Cedric Staub is a seasoned engineering leader with 13 years of experience, currently directing engineering at Pinterest after a formative tenure at Square. He specializes in backend systems, security, and secrets management, having contributed substantial code and features to high-profile open-source projects like gosec, certstrap, certigo, go-jose, and Keywhiz. Cedric’s work shows a consistent focus on hardening cryptographic tooling and certificate handling—adding intermediate CA support, keystore parsing, OCSP/status features, and checks for weak randomness. He combines hands-on coding with product-minded leadership, improving observability, error handling, and maintainability across distributed services.
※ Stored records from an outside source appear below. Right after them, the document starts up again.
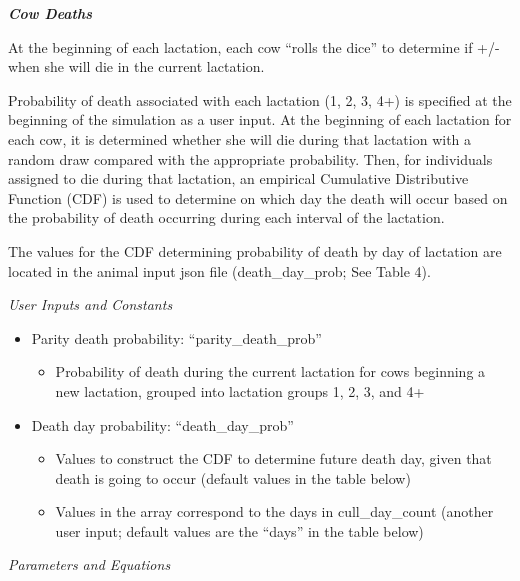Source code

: \begin{refsection}
\textbf{\textit{Cow Deaths}} 
\vspace{0.3cm}

At the beginning of each lactation, each cow “rolls the dice” to determine if +/- when she will die in the current lactation. 
    
Probability of death associated with each lactation (1, 2, 3, 4+) is specified at the beginning of the simulation as a user input. At the beginning of each lactation for each cow, it is determined whether she will die during that lactation with a random draw compared with the appropriate probability. Then, for individuals assigned to die during that lactation, an empirical Cumulative Distributive Function (CDF) is used to determine on which day the death will occur based on the probability of death occurring during each interval of the lactation. 

The values for the CDF determining probability of death by day of lactation are located in the animal input json file (death\_day\_prob; See Table 4). 


         \textit{User Inputs and Constants}
         \vspace{0.1cm}

         \begin{itemize}
             \item Parity death probability: “parity\_death\_prob” 
            \begin{itemize}
                \item Probability of death during the current lactation for cows beginning a new lactation, grouped into lactation groups 1, 2, 3, and 4+
            \end{itemize}
             \item Death day probability: “death\_day\_prob”
             \begin{itemize}
                 \item Values to construct the CDF to determine future death day, given that death is going to occur (default values in the table below) 
                 \item Values in the array correspond to the days in cull\_day\_count (another user input; default values are the “days” in the table below) 
             \end{itemize}

         \end{itemize}

         \textit{Parameters and Equations}
         \vspace{0.1cm}
         

\end{refsection}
Based in the San Francisco Bay Area and educated at ETH Zurich, he blends rigorous academic roots with practical, production-grade security engineering. A detail-minded contributor, he often tackles less-visible but critical plumbing—dependency management, output formats, and protocol edge cases—that materially raises system reliability.
A utility to examine and validate certificates in a variety of formats
Role in this project:
Back-end Developer & Security Engineer
Contributions:19 releases, 248 commits, 159 PRs in 6 years 4 months
Contributions summary:Cedric primarily focused on enhancing the security and functionality of the `square/certigo` repository. Their contributions include implementing features related to JCEKS keystore parsing, which included adding a sub-package and supporting the Java Cryptography Extension Key Store format. Further contributions involve improving the reliability of the certificate utility, including adding support for printing OCSP status and implementing HTTP(S) CONNECT proxy support, and fixing several bugs that increased the stability of the overall system.
An implementation of JOSE standards (JWE, JWS, JWT) in Go
Role in this project:
Back-end Developer
Contributions:28 releases, 10 reviews, 382 commits in 8 years
Contributions summary:Cedric's commits focused on enhancing the functionality and maintainability of the `go-jose` library, specifically related to JSON Web Signature (JWS) and JSON Web Encryption (JWE) standards. They addressed code coverage gaps, refactored to remove external dependencies, improved padding handling in the cipher package, and standardized header parsing. The user also refactored internal API to improve error handling and streamline various serialization and de-serialization code paths.